Initially for our project with the Robert Woods Johnson Foundation (RWJF), these procedures outline the data collection of health-specific data.

Collect NIH¶

Extract all of the NIH World RePORTER data via their static data dump. N_TABS outputs are produced in CSV format (concatenated across all years), where N_TABS correspondes to the number of tabs in the main table found at:

https://exporter.nih.gov/ExPORTER_Catalog.aspx

The data is transferred to the Nesta intermediate data bucket.

get_data_urls(tab_index)[source]¶

Get all CSV URLs from the tab_index`th tab of the main table found at :code:`TOP_URL.

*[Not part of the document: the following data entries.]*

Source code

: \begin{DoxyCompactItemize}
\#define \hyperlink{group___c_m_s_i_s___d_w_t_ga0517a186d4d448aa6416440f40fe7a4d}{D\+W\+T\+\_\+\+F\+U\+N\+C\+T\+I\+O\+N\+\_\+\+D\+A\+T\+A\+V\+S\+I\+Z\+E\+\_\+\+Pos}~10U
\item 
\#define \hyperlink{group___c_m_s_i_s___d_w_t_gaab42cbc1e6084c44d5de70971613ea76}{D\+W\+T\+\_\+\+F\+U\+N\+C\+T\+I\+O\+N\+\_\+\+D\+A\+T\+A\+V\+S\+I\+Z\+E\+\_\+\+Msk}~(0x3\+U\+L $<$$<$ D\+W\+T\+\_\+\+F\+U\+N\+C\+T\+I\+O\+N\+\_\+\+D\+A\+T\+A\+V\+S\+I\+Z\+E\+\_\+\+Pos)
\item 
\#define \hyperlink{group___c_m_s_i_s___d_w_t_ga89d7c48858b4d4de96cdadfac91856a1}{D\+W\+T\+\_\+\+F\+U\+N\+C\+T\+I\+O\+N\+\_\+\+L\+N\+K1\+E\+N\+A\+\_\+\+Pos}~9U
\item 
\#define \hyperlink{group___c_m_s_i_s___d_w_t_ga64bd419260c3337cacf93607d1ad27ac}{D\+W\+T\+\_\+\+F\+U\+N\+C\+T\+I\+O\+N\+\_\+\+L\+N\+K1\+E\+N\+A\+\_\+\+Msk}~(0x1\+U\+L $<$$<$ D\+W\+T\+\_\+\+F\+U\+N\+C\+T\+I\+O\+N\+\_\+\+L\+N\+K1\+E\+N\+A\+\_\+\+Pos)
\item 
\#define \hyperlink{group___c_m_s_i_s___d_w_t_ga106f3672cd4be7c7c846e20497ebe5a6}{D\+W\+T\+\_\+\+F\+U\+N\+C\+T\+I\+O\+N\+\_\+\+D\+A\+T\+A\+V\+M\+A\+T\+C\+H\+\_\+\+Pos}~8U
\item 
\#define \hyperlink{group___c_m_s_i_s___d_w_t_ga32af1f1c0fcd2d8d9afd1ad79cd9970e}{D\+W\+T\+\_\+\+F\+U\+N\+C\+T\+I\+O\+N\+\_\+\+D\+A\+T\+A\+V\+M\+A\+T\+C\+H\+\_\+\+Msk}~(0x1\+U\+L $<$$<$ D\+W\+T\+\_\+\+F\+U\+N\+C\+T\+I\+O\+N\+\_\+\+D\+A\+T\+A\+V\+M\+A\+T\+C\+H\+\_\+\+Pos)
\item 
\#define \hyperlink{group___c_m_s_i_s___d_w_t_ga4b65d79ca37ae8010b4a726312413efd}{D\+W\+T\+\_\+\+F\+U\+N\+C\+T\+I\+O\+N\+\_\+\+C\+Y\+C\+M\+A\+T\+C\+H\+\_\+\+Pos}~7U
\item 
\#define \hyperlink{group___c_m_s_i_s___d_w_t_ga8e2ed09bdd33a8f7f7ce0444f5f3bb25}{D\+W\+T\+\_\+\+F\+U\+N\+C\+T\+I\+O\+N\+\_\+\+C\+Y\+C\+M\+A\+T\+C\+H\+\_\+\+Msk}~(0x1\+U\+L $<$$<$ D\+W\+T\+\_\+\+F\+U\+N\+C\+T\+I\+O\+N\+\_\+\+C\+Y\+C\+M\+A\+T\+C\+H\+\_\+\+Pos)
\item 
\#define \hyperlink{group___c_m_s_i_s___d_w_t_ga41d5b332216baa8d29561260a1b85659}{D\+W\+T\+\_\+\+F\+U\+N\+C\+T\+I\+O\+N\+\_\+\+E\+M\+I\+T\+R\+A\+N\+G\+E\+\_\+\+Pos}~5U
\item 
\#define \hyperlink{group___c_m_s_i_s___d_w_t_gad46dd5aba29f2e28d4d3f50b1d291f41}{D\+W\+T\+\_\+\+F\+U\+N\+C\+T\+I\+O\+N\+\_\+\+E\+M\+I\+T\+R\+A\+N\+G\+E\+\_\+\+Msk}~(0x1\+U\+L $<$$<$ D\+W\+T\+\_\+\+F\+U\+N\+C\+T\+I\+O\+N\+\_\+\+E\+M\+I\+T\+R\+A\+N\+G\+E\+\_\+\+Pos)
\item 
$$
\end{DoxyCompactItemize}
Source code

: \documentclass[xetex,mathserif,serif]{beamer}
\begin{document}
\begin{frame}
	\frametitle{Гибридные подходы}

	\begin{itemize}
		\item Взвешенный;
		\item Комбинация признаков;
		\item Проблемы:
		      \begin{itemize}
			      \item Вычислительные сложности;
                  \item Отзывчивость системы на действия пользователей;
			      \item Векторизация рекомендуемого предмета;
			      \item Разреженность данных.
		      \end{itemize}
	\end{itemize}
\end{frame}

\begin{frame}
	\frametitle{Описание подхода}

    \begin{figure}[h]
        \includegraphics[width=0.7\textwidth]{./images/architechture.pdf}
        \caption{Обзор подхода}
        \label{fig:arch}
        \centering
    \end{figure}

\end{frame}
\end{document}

Parameters:	tab_index (int) – Tab number (0-indexed) of table to extract CSV URLs from.
Returns:	Title of the tab in the table. hrefs (list): List of URLs pointing to data CSVs.
Return type:	title (str)

iterrows(url)[source]¶

Yield rows from the CSV (found at URL url) as JSON (well, dict objects).

Parameters:	url (str) – The URL at which a zipped-up CSV is found.
Yields:	`dict` object, representing one row of the CSV.

Process NIH¶

Data cleaning and processing procedures for the NIH World Reporter data. Specifically, a lat/lon is generated for each city/country; and the formatting of date fields is unified.